(Entries taken from a collection)
---+---
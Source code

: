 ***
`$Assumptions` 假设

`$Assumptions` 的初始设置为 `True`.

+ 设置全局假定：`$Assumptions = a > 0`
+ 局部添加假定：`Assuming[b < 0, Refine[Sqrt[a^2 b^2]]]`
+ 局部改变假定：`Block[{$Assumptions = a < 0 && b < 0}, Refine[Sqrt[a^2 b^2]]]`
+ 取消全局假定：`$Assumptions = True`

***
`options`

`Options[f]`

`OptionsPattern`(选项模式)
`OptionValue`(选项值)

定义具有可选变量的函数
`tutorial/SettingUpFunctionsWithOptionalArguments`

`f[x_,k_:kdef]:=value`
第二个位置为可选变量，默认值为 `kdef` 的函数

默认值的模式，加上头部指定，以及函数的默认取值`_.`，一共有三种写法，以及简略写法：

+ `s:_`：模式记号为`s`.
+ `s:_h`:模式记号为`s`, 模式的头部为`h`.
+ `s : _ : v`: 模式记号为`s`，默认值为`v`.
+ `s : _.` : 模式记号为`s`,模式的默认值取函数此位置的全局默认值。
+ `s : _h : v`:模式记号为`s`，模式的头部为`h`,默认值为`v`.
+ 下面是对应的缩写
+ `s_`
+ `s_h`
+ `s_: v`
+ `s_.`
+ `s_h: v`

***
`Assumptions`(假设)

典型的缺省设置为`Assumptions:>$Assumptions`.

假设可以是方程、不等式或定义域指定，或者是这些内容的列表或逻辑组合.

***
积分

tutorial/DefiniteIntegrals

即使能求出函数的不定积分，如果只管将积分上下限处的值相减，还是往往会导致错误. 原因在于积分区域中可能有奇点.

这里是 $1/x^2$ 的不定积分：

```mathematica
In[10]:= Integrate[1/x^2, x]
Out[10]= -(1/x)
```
---+---
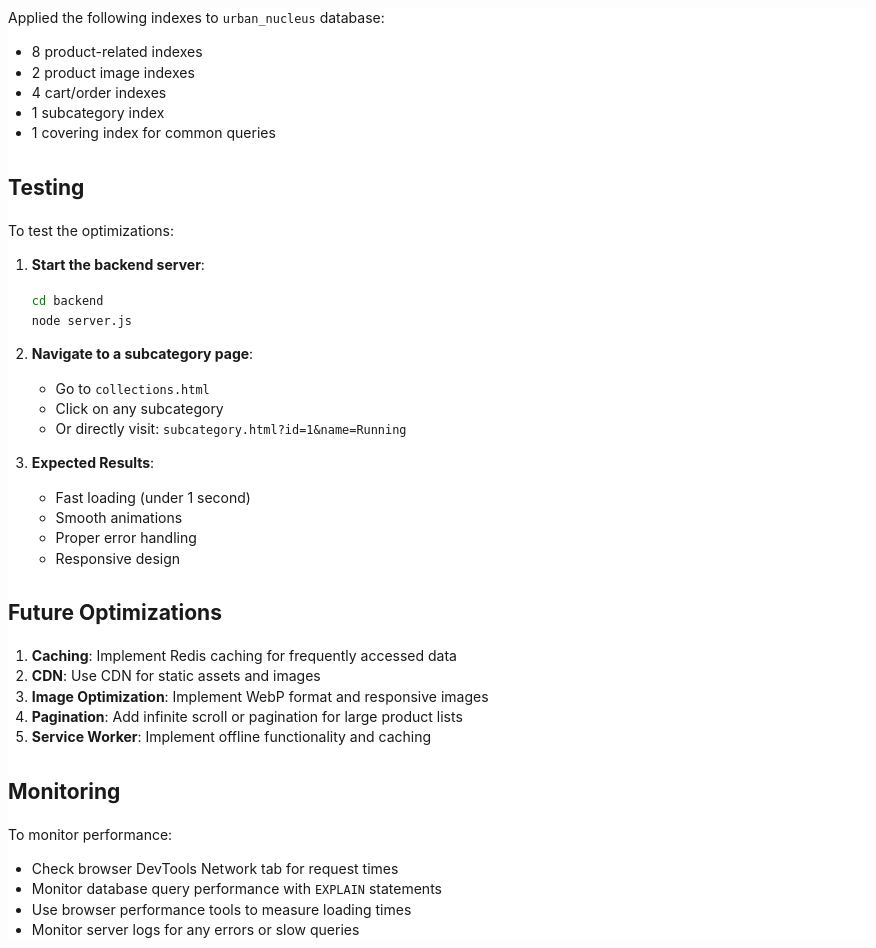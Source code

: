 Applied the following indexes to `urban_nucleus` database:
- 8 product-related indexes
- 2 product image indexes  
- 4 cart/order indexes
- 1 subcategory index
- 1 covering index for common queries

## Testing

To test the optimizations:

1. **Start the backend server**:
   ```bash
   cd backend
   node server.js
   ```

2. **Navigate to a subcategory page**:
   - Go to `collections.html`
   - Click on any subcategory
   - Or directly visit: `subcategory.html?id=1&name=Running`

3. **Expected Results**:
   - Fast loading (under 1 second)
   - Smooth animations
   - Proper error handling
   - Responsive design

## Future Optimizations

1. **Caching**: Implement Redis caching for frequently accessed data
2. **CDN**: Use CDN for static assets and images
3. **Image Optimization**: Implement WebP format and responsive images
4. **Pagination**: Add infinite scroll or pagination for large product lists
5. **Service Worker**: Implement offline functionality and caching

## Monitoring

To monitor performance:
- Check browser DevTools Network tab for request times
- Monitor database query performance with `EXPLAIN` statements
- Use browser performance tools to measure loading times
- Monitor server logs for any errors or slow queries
---+---
* **WORK ORDER**:
The answer is a count and nothing more: lines above that contain "images".

* **ANSWER TO THIS EXERCISE**:
2